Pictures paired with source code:
════════════════════

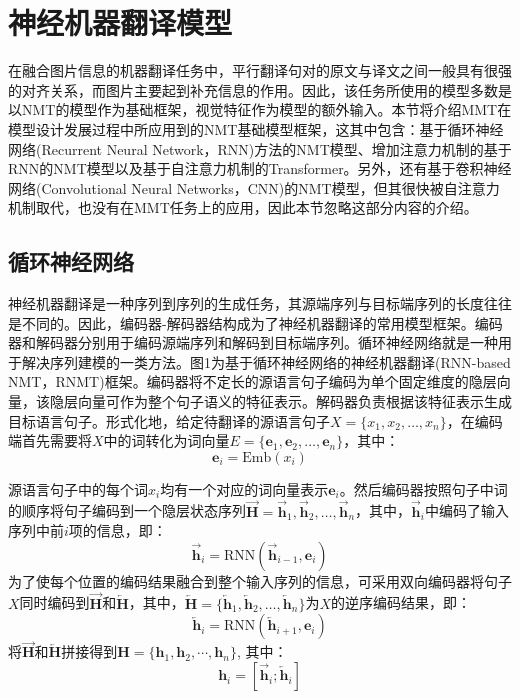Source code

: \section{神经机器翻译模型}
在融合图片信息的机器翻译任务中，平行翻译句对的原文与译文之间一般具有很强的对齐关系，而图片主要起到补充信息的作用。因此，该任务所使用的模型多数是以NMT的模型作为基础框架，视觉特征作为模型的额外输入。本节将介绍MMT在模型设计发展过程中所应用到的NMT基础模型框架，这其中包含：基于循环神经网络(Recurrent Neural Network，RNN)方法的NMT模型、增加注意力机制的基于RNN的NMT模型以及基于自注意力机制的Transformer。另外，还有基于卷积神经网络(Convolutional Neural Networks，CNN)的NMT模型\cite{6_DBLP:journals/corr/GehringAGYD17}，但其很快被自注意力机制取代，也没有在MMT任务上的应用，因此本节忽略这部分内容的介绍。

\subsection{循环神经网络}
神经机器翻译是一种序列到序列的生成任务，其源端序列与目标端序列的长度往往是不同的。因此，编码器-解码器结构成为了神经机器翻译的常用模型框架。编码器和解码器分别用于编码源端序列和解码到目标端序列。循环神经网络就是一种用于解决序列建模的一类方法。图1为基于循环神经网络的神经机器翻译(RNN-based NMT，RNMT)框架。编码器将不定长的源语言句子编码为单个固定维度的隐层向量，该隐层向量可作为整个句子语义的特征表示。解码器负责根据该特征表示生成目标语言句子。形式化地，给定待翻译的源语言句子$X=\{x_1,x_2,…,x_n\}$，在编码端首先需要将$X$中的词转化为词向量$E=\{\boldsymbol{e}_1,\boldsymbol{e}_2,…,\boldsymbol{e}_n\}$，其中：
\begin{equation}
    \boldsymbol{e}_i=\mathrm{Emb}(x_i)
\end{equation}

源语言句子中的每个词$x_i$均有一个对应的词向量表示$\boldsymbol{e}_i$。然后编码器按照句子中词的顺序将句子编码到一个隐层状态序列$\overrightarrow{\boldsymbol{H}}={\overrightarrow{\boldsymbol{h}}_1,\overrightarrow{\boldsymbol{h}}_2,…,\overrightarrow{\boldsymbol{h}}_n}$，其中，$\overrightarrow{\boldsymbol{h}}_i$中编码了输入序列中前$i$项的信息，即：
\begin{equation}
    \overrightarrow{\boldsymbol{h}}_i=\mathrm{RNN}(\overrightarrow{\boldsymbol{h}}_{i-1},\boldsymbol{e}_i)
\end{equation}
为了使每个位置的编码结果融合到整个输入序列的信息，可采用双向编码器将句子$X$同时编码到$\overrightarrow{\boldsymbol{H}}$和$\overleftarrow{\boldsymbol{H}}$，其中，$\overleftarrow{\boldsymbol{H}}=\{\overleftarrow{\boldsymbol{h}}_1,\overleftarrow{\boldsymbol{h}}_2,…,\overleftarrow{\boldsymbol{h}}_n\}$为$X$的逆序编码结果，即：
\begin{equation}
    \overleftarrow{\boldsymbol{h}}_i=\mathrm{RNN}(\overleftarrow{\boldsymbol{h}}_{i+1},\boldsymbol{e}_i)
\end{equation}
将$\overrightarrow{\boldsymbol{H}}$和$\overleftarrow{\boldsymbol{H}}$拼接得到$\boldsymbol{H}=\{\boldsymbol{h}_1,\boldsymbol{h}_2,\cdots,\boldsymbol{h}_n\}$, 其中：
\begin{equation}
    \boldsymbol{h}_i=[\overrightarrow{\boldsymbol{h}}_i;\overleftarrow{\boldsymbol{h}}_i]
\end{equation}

════════════════════

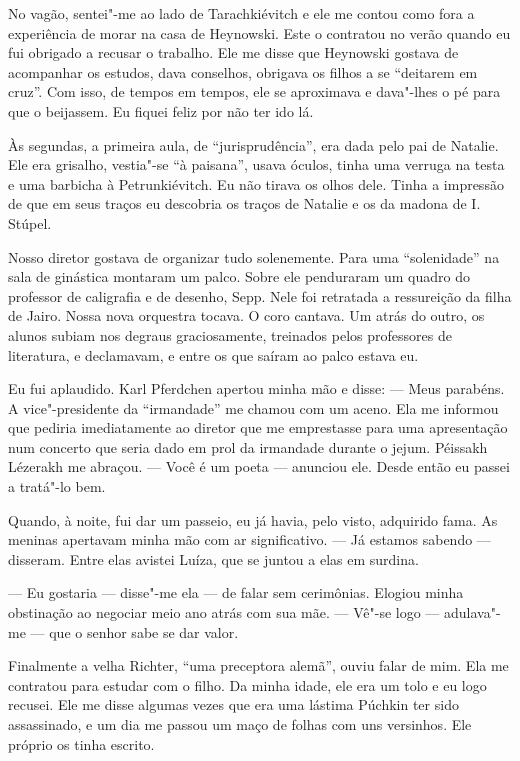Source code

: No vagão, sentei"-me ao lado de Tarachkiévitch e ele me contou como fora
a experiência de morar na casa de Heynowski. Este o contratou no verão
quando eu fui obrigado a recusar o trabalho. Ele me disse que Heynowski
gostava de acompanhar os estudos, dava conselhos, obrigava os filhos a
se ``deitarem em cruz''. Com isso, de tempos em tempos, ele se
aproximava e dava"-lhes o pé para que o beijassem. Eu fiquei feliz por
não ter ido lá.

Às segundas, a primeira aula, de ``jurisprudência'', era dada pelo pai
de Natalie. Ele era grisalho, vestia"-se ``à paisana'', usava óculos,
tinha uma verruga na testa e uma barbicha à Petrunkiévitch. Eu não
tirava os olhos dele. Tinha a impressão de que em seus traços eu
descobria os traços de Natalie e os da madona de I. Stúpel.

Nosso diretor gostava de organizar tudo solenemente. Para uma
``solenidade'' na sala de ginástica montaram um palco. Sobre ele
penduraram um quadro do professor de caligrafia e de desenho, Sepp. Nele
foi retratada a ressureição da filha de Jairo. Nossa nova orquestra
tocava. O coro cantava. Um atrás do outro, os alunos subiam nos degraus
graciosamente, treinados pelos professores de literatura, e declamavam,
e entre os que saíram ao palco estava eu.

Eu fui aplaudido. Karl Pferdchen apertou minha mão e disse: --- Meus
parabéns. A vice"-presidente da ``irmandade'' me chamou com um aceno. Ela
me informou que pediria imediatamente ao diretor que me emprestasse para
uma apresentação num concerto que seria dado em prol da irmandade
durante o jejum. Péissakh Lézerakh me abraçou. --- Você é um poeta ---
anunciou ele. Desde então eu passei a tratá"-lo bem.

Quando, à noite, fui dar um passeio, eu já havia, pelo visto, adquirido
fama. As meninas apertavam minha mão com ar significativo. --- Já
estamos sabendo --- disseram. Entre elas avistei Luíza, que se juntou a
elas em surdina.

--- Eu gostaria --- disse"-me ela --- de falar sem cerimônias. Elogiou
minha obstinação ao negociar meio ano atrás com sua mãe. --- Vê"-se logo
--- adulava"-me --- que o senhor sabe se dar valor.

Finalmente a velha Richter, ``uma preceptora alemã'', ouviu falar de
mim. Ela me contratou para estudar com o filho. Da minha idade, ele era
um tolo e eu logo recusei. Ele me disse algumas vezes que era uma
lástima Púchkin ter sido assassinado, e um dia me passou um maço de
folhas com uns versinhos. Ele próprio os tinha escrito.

════════════════════

§ **Assigned task**
Restate word for word the lines of the data above, starting at the line containing "Nosso diretor gostava" and ending at the line containing "elas em surdina.", both included, and nothing more.

§ **Exercise solution**
Nosso diretor gostava de organizar tudo solenemente. Para uma
``solenidade'' na sala de ginástica montaram um palco. Sobre ele
penduraram um quadro do professor de caligrafia e de desenho, Sepp. Nele
foi retratada a ressureição da filha de Jairo. Nossa nova orquestra
tocava. O coro cantava. Um atrás do outro, os alunos subiam nos degraus
graciosamente, treinados pelos professores de literatura, e declamavam,
e entre os que saíram ao palco estava eu.

Eu fui aplaudido. Karl Pferdchen apertou minha mão e disse: --- Meus
parabéns. A vice"-presidente da ``irmandade'' me chamou com um aceno. Ela
me informou que pediria imediatamente ao diretor que me emprestasse para
uma apresentação num concerto que seria dado em prol da irmandade
durante o jejum. Péissakh Lézerakh me abraçou. --- Você é um poeta ---
anunciou ele. Desde então eu passei a tratá"-lo bem.

Quando, à noite, fui dar um passeio, eu já havia, pelo visto, adquirido
fama. As meninas apertavam minha mão com ar significativo. --- Já
estamos sabendo --- disseram. Entre elas avistei Luíza, que se juntou a
elas em surdina.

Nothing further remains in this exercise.